[Start of section]

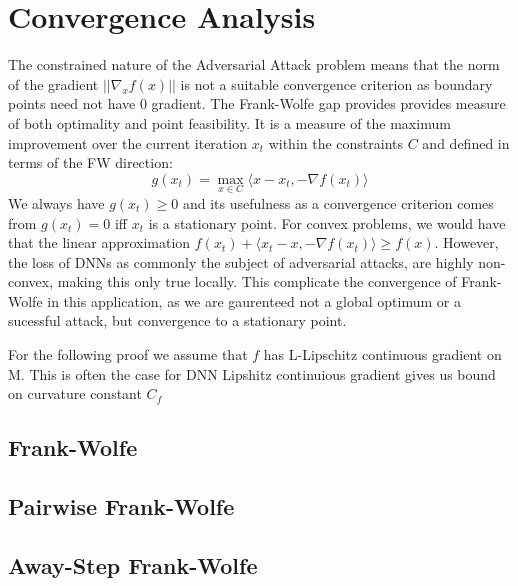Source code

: \documentclass{article}
\begin{document}
\section{Convergence Analysis}
The constrained nature of the Adversarial Attack problem means that the norm of the gradient $||\nabla_x f(x)||$ is not a suitable convergence criterion as boundary points need not have $0$ gradient. 
The Frank-Wolfe gap provides provides measure of both optimality and point feasibility. It is a measure of the maximum improvement over the current iteration $x_t$ within the constraints $C$ and defined in terms of the FW direction: 
$$g(x_t) = \max_{x\in C} \langle x - x_t, -\nabla f(x_t)\rangle$$
We always have $g(x_t) \geq 0$ and its usefulness as a convergence criterion comes from $g(x_t) = 0$ iff $x_t$ is a stationary point. 
For convex problems, we would have that the linear approximation $f(x_t) + \langle x_t - x, -\nabla f(x_t) \rangle \geq f(x)$. However, the loss of DNNs as commonly the subject of adversarial attacks, are highly non-convex, making this only true locally. This complicate the convergence of Frank-Wolfe in this application, as we are gaurenteed not a global optimum or a sucessful attack, but convergence to a stationary point. 

For the following proof we assume that $f$ has L-Lipschitz continuous gradient on M. 
This is often the case for DNN %
Lipshitz continuious gradient gives us bound on curvature constant $C_f$ %

\subsection{Frank-Wolfe}
\subsection{Pairwise Frank-Wolfe}
\subsection{Away-Step Frank-Wolfe}
\end{document}
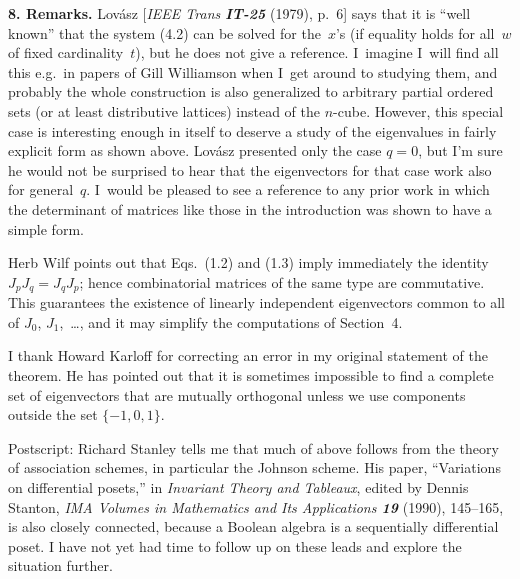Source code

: \medskip\noindent
{\bf 8. Remarks.}\quad
Lov\'asz 
[{\sl IEEE Trans\/ \bf IT-25} (1979), p.~6]
says that it is ``well known'' that the system (4.2) can be solved for
the~$x$'s (if equality holds for all~$w$ of fixed cardinality~$t$),
 but he does not give a reference.
I~imagine I~will find all this e.g.\ in papers of Gill Williamson when
I~get around to studying them, and probably the whole construction is
also generalized to arbitrary partial ordered sets (or at least
distributive lattices) instead of the $n$-cube. However, this special
case is interesting enough in itself to deserve a study of the
eigenvalues in fairly explicit form as shown above. 
Lov\'asz presented only the
case $q=0$, but I'm sure he would not be surprised to hear that the
eigenvectors for that case work also for general~$q$. I~would be
pleased to see a reference to any prior work in which the determinant
of matrices like those in the introduction was shown to have a simple
form. 

Herb Wilf points out that Eqs.~(1.2) and (1.3) imply immediately the
identity $J_pJ_q=J_qJ_p$; hence combinatorial matrices of the same
type are commutative. This guarantees the existence of linearly
independent eigenvectors common to all of $J_0$, $J_1$,~\dots, and it
may simplify the computations of Section~4.

I thank Howard Karloff for correcting an error in my original
statement of the theorem. He has pointed out that it is sometimes
impossible to find a complete set of eigenvectors that are mutually
orthogonal unless we use components outside the set $\{-1,0,1\}$.

Postscript: Richard Stanley tells me that much of above follows from
the theory of association schemes, in particular the Johnson
scheme. His paper, ``Variations on differential posets,'' in {\sl
Invariant Theory and Tableaux}, edited by Dennis Stanton, {\sl IMA
Volumes in Mathematics and Its Applications\/ \bf19} (1990), 145--165,
is also closely connected, because a Boolean algebra is a sequentially
differential poset. I have not yet had time to follow up on these
leads and explore the situation further.

\bye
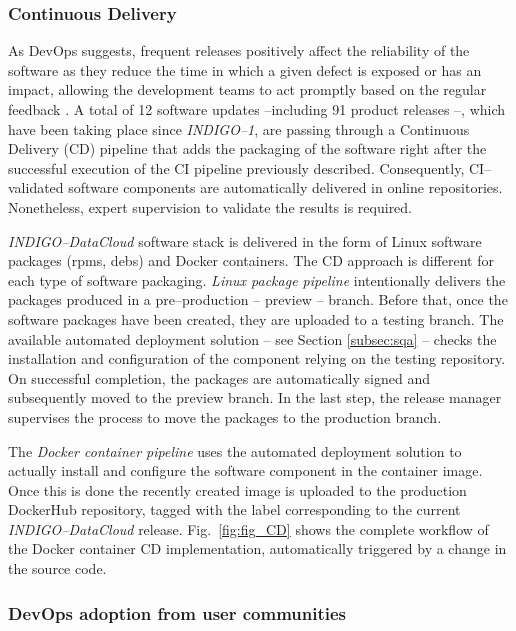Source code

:\subsubsection{Continuous Delivery}
As DevOps suggests, frequent releases positively affect the reliability of the software as
they reduce the time in which a given defect is exposed or has an impact, allowing the
development teams to act promptly based on the regular feedback \cite{chen2015}. A total of 12 software
updates --including 91 product releases \cite{indigo-d33}--, which have been taking place since {\sl INDIGO--1}, are passing through
a Continuous Delivery (CD) pipeline that adds the packaging of the software right after the
successful execution of the CI pipeline previously described. Consequently, CI--validated
software components are automatically delivered in online repositories. Nonetheless,
expert supervision to validate the results is required.

{\sl INDIGO--DataCloud} software stack is delivered in the form of Linux software packages (rpms, debs)
and Docker containers. The CD approach is different for each type of software packaging. \textit{Linux
package pipeline} intentionally delivers the packages produced in a pre--production -- preview --
branch. Before that, once the software packages have been created, they are uploaded to a
testing branch. The available automated deployment solution -- see Section \ref{subsec:sqa} -- checks
the installation and configuration of the component relying on the testing repository. On
successful completion, the packages are automatically signed and subsequently moved to
the preview branch.
In the last step, the release manager supervises the process to move the  packages to the
production branch.

The \textit{Docker container pipeline} uses the automated deployment solution to
actually install and configure the software component in the container image. Once this is
done the recently created image is uploaded to the production DockerHub repository, tagged
with the label corresponding to the current {\sl INDIGO--DataCloud} release.
Fig.~\ref{fig:fig_CD} shows the complete workflow of the Docker container CD implementation,
automatically triggered by a change in the source code.


\subsubsection{DevOps adoption from user communities}

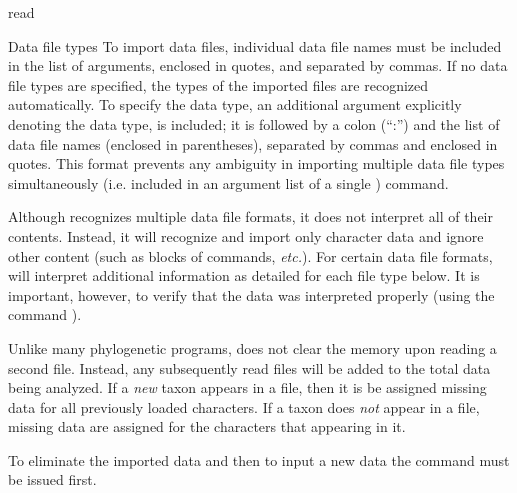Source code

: \begin{command}{read}{}
\begin{arguments}
	    \begin{argumentgroup}{Data file types}
	        To import data files, individual data file names must be included in
            the list of  arguments, enclosed in quotes, and
            separated by commas. If no data file types are specified, the types
            of the imported files are recognized automatically. To specify the
            data type, an additional argument explicitly denoting the data type,
            is included; it is followed by a colon (``:'') and the list of data
            file names (enclosed in parentheses), separated by commas and
            enclosed in quotes. This format prevents any ambiguity in importing
            multiple data file types simultaneously (i.e. included in an
            argument list of a single ) command.

	\end{argumentgroup}
	
	        \begin{statement}
            Although \poy recognizes multiple data file formats, it does not
            interpret all of their contents. Instead, it will recognize and import
            only character data and ignore other content (such as blocks of
            commands, \emph{etc.}). For certain data file formats, \poy will interpret
            additional information as detailed for each file type below.
            It is important, however, to verify that the data was interpreted properly (using
            the command ).
            \end{statement}
            
                \begin{statement}
            Unlike many phylogenetic programs, \poy does not clear the memory
            upon reading a second file. Instead, any subsequently read files
            will be added to the total data being analyzed.  If a \emph{new} taxon
            appears in a file, then it is be assigned missing data for all
            previously loaded characters. If a taxon does \emph{not} appear in a
            file, missing data are assigned for the characters that appearing in it. 

 \setlength{\parindent}{0.5cm}                                
                \indent To eliminate the imported data and then to input a new data
            the  command must be issued first. 
        \end{statement}
        

\end{arguments}
\end{command}
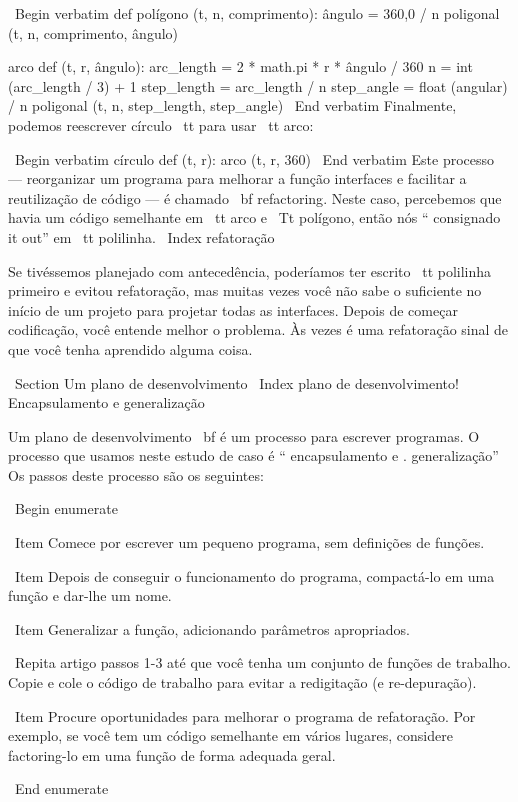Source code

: \documentclass[10pt]{book}
\begin{document}
{\ Begin {verbatim}
def polígono (t, n, comprimento):
    ângulo = 360,0 / n
    poligonal (t, n, comprimento, ângulo)

arco def (t, r, ângulo):
    arc_length = 2 * math.pi * r * ângulo / 360
    n = int (arc_length / 3) + 1
    step_length = arc_length / n
    step_angle = float (angular) / n
    poligonal (t, n, step_length, step_angle)
\ End {verbatim}
%
Finalmente, podemos reescrever {círculo \ tt} para usar {\ tt arco}:

\ Begin {verbatim}
círculo def (t, r):
    arco (t, r, 360)
\ End {verbatim}
%
Este processo --- reorganizar um programa para melhorar a função
interfaces e facilitar a reutilização de código --- é chamado {\ bf refactoring}.
Neste caso, percebemos que havia um código semelhante em {\ tt arco} e
{\ Tt polígono}, então nós `` consignado it out'' em {\ tt polilinha}.
\ Index {} refatoração

Se tivéssemos planejado com antecedência, poderíamos ter escrito {\ tt polilinha} primeiro
e evitou refatoração, mas muitas vezes você não sabe o suficiente no
início de um projeto para projetar todas as interfaces. Depois de começar
codificação, você entende melhor o problema. Às vezes é uma refatoração
sinal de que você tenha aprendido alguma coisa.


\ Section {Um plano de desenvolvimento}
\ Index {plano de desenvolvimento! Encapsulamento e generalização}

Um plano de desenvolvimento {\ bf} é um processo para escrever programas.
O processo que usamos
neste estudo de caso é `` encapsulamento e
. generalização'' Os passos deste processo são os seguintes:

\ Begin {enumerate}

\ Item Comece por escrever um pequeno programa, sem definições de funções.

\ Item Depois de conseguir o funcionamento do programa, compactá-lo em uma função
e dar-lhe um nome.

\ Item Generalizar a função, adicionando parâmetros apropriados.

\ Repita artigo passos 1-3 até que você tenha um conjunto de funções de trabalho.
Copie e cole o código de trabalho para evitar a redigitação (e re-depuração).

\ Item Procure oportunidades para melhorar o programa de refatoração.
Por exemplo, se você tem um código semelhante em vários lugares, considere
factoring-lo em uma função de forma adequada geral.

\ End {enumerate}

}
\end{document}
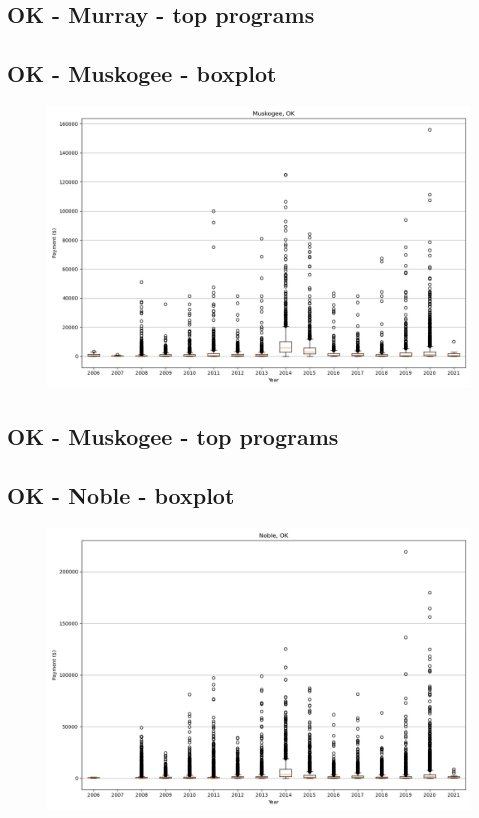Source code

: \subsection*{OK - Murray - top programs}

\newpage
\subsection*{OK - Muskogee - boxplot}
\begin{figure}[h]
\centering
\includegraphics[width=7in]{../output/boxplots/counties/Muskogee-OK_boxplot.png}
\end{figure}


\subsection*{OK - Muskogee - top programs}

\newpage
\subsection*{OK - Noble - boxplot}
\begin{figure}[h]
\centering
\includegraphics[width=7in]{../output/boxplots/counties/Noble-OK_boxplot.png}
\end{figure}


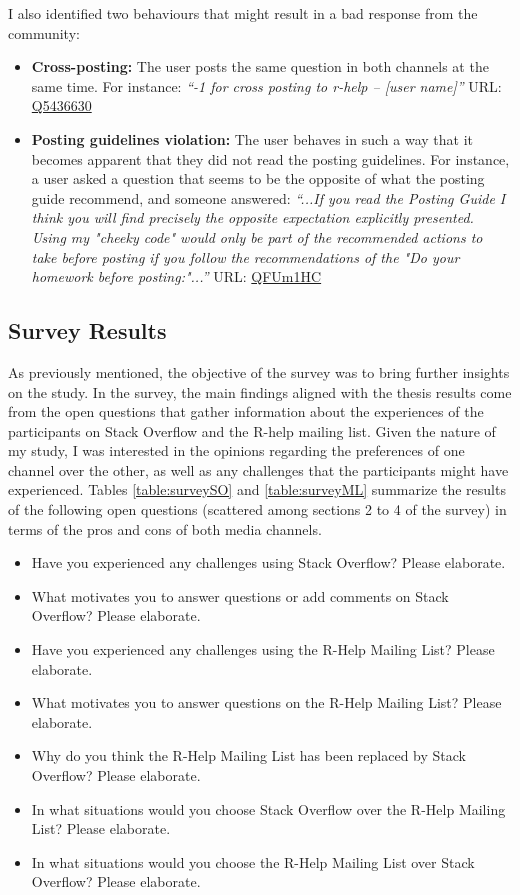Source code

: \documentclass{sig-alternate-05-2015}
\begin{document}
	I also identified two behaviours that might result in a bad response from the community:
	\begin{itemize}
		\item \textbf{Cross-posting:} The user posts the same question in both channels at the same time.
		For instance: \textit{``-1 for cross posting to r-help – [user name]''} {\footnotesize URL: \href{http://goo.gl/ENKrVK}{Q5436630}}
		\item \textbf{Posting guidelines violation:} The user behaves in such a way that it becomes apparent that they did not read the posting guidelines.
		For instance, a user asked a question that seems to be the opposite of what the posting guide recommend, and someone answered: \textit{``...If you read the Posting Guide I think you will find precisely the opposite expectation explicitly presented. Using my "cheeky code" would only be part of the recommended actions to take before posting if you follow the recommendations of the "Do your homework before posting:"...''} {\footnotesize URL: \href{http://goo.gl/FUm1HC}{QFUm1HC}}
	\end{itemize}

\subsection{Survey Results}
\label{sec:survey}

	As previously mentioned, the objective of the survey was to bring further insights on the study.
	In the survey, the main findings aligned with the thesis results come from the open questions that gather information about the experiences of the participants on Stack Overflow and the R-help mailing list.
	Given the nature of my study, I was interested in the opinions regarding the preferences of one channel over the other, as well as any challenges that the participants might have experienced.
	Tables \ref{table:surveySO} and \ref{table:surveyML} summarize the results of the following open questions (scattered among sections 2 to 4 of the survey) in terms of the pros and cons of both media channels.

	{\itshape
	\begin{itemize}
		\item Have you experienced any challenges using Stack Overflow? Please elaborate.
		\item What motivates you to answer questions or add comments on Stack Overflow? Please elaborate.
		\item Have you experienced any challenges using the R-Help Mailing List? Please elaborate.
		\item What motivates you to answer questions on the R-Help Mailing List? Please elaborate.
		\item Why do you think the R-Help Mailing List has been replaced by Stack Overflow? Please elaborate.
		\item In what situations would you choose Stack Overflow over the R-Help Mailing List? Please elaborate.
		\item In what situations would you choose the R-Help Mailing List over Stack Overflow? Please elaborate.
	\end{itemize}
	}
\end{document}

[End of section]

(PROBLEM DETAILS) Only the lines from the start of the records through the line containing "The Frank-Wolfe gap" should be repeated, word for word, with the pictures left out.

(RESPONSE)
Source code

: \documentclass{article}
\begin{document}
\section{Convergence Analysis}
The constrained nature of the Adversarial Attack problem means that the norm of the gradient $||\nabla_x f(x)||$ is not a suitable convergence criterion as boundary points need not have $0$ gradient. 
The Frank-Wolfe gap provides provides measure of both optimality and point feasibility. It is a measure of the maximum improvement over the current iteration $x_t$ within the constraints $C$ and defined in terms of the FW direction: 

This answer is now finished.